YOUR OBJECTIVE:
From the data that follows, copy every line with the string "update".

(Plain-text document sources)
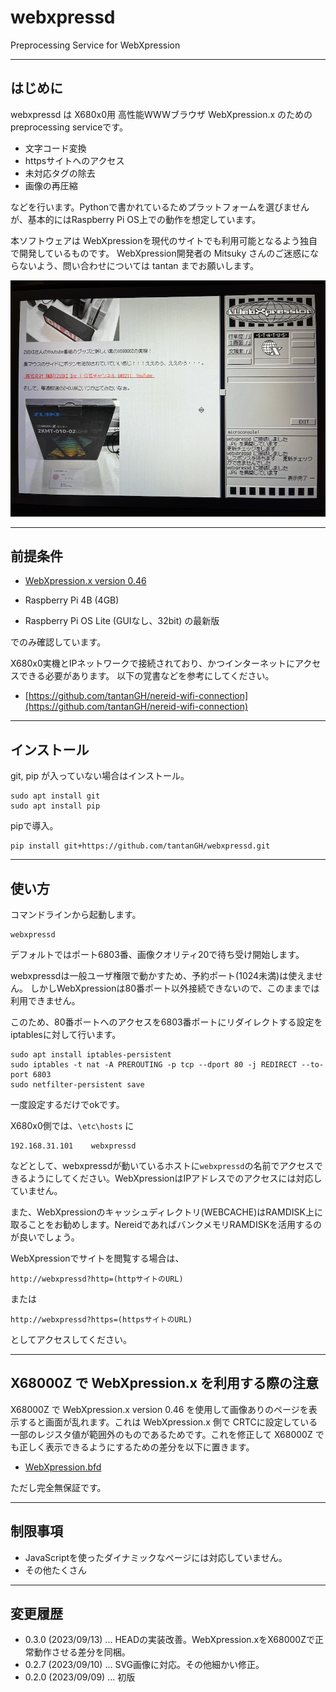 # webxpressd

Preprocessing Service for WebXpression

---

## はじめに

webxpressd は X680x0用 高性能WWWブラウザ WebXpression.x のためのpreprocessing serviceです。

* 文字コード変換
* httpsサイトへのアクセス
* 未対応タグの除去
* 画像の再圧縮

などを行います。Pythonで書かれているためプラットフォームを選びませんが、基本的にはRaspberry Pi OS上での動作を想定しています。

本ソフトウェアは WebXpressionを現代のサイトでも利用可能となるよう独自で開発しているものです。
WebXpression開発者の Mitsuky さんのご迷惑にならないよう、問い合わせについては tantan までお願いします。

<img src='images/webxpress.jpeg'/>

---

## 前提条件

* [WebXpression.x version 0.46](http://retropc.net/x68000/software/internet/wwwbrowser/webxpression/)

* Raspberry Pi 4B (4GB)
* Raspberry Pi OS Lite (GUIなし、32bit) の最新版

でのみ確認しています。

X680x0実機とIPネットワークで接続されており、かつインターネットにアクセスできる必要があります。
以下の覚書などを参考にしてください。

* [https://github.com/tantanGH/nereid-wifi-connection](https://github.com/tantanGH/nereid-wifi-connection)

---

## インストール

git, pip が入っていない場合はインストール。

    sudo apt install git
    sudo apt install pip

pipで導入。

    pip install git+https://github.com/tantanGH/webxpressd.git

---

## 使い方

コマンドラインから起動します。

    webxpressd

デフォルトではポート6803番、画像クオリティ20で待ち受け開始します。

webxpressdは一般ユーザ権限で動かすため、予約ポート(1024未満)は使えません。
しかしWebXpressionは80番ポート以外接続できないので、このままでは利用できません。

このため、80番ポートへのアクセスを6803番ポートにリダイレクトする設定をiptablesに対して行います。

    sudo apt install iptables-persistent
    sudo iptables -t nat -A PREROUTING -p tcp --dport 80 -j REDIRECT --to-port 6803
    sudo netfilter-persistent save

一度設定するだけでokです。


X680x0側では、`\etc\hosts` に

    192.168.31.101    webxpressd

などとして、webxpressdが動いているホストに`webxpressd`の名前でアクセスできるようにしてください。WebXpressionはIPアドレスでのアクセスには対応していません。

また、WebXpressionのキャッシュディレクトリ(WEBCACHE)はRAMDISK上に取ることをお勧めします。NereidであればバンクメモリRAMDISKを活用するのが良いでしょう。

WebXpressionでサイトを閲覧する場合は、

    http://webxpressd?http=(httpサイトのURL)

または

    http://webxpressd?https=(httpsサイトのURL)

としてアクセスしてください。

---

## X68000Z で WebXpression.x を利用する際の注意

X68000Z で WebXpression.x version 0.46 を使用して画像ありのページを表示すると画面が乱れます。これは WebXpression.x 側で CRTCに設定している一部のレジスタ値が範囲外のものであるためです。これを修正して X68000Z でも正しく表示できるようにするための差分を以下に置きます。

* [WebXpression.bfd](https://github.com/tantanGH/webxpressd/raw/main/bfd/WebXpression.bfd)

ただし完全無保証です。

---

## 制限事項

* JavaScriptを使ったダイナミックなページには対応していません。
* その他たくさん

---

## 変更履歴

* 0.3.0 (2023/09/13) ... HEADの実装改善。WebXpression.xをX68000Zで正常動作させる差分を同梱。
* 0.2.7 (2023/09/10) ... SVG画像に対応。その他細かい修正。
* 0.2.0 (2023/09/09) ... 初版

---

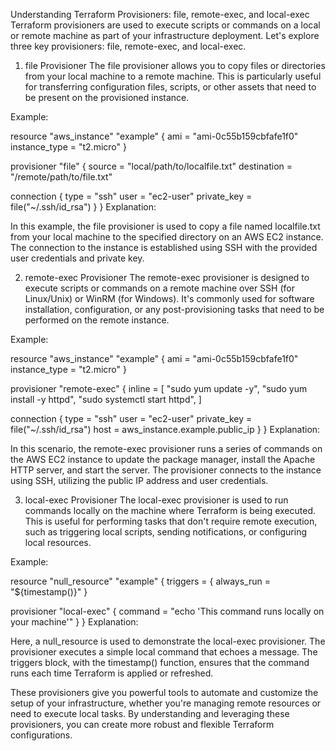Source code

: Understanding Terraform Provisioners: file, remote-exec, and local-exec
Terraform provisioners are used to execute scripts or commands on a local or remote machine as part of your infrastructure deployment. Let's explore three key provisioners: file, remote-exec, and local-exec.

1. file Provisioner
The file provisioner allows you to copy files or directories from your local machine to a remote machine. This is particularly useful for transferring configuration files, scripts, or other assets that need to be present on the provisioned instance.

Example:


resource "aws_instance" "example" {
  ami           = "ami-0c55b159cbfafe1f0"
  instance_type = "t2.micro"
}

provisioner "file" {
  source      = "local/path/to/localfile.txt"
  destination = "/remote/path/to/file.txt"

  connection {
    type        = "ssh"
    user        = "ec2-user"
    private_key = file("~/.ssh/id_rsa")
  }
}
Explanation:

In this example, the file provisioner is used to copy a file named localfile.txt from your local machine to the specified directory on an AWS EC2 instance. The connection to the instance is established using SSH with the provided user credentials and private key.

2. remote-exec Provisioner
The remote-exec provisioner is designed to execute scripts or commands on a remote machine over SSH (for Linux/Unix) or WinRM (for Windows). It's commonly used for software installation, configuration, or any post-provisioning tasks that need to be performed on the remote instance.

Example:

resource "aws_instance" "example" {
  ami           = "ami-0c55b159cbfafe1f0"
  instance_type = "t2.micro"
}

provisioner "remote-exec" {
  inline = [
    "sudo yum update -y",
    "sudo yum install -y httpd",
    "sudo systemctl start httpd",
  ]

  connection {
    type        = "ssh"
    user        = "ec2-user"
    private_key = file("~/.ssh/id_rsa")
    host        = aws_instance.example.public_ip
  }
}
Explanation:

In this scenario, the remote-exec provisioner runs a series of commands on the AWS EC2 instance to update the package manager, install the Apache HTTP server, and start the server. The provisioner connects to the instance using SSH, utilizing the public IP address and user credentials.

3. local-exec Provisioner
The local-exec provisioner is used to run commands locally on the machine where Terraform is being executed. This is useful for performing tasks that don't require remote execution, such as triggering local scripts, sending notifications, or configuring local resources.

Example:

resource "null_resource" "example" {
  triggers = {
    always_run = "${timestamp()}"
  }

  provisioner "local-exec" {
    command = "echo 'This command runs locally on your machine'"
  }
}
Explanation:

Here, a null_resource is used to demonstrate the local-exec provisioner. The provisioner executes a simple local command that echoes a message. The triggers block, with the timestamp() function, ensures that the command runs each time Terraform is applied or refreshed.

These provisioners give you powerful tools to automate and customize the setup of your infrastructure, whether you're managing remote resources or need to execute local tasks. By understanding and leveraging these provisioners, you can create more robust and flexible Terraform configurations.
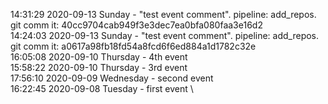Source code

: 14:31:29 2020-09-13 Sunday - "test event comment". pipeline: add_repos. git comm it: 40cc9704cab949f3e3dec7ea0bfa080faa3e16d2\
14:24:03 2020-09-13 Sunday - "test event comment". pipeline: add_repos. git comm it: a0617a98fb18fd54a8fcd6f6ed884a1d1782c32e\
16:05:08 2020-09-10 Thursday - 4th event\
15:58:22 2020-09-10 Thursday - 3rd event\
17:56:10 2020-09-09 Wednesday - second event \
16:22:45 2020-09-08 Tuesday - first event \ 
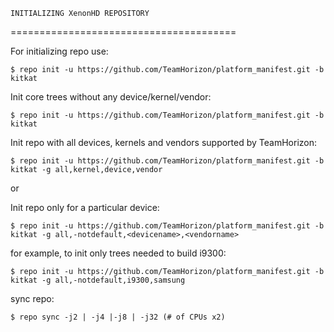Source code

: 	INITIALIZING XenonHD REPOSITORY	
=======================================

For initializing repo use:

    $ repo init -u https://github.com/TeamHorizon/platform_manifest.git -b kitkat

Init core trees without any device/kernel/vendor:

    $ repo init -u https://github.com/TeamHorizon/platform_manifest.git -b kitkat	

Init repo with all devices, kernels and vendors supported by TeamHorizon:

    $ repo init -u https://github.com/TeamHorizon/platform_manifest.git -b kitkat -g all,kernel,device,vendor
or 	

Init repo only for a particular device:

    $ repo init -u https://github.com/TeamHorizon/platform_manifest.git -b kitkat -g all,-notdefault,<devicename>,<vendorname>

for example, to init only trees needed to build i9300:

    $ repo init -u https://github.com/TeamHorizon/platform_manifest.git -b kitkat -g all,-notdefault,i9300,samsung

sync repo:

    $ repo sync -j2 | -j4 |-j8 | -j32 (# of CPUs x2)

==

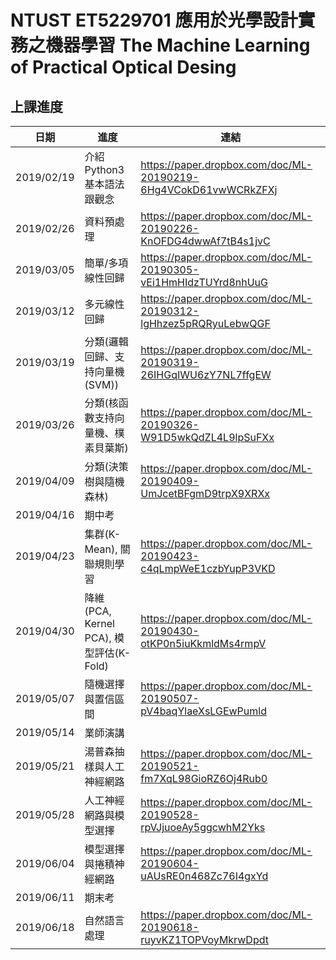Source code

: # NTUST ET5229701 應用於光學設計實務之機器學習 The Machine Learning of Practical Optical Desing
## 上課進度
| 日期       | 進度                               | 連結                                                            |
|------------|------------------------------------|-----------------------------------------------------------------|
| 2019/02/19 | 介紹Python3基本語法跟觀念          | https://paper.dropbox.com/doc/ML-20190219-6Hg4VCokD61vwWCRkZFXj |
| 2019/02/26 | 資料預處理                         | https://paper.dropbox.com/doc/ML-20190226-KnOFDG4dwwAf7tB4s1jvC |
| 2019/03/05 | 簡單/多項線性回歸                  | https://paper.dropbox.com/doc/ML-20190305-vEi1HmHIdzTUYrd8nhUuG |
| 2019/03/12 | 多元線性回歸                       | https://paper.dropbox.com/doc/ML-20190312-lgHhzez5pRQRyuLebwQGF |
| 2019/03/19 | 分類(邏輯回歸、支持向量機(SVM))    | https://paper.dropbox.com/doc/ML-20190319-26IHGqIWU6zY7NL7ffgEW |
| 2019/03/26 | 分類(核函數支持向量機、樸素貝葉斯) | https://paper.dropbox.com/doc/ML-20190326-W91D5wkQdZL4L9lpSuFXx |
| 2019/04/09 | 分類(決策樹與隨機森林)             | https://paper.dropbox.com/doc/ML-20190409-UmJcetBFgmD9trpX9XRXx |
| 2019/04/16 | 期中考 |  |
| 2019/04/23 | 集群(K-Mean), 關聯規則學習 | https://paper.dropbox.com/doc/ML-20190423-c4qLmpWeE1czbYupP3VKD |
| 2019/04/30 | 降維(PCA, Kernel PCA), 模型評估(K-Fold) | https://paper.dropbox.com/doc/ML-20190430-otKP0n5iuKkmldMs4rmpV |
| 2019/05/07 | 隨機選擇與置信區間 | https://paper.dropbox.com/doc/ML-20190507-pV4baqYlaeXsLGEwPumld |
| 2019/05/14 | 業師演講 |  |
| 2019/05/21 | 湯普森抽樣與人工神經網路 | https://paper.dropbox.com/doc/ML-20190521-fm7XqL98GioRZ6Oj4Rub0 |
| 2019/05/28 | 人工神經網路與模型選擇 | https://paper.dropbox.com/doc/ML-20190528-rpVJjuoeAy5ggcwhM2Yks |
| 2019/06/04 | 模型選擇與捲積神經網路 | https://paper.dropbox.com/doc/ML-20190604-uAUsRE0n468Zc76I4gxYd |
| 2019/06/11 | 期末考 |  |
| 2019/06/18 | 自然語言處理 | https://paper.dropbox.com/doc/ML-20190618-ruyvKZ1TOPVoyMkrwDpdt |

ANSWER BOX:
    "sudo yum update -y",
In this scenario, the remote-exec provisioner runs a series of commands on the AWS EC2 instance to update the package manager, install the Apache HTTP server, and start the server. The provisioner connects to the instance using SSH, utilizing the public IP address and user credentials.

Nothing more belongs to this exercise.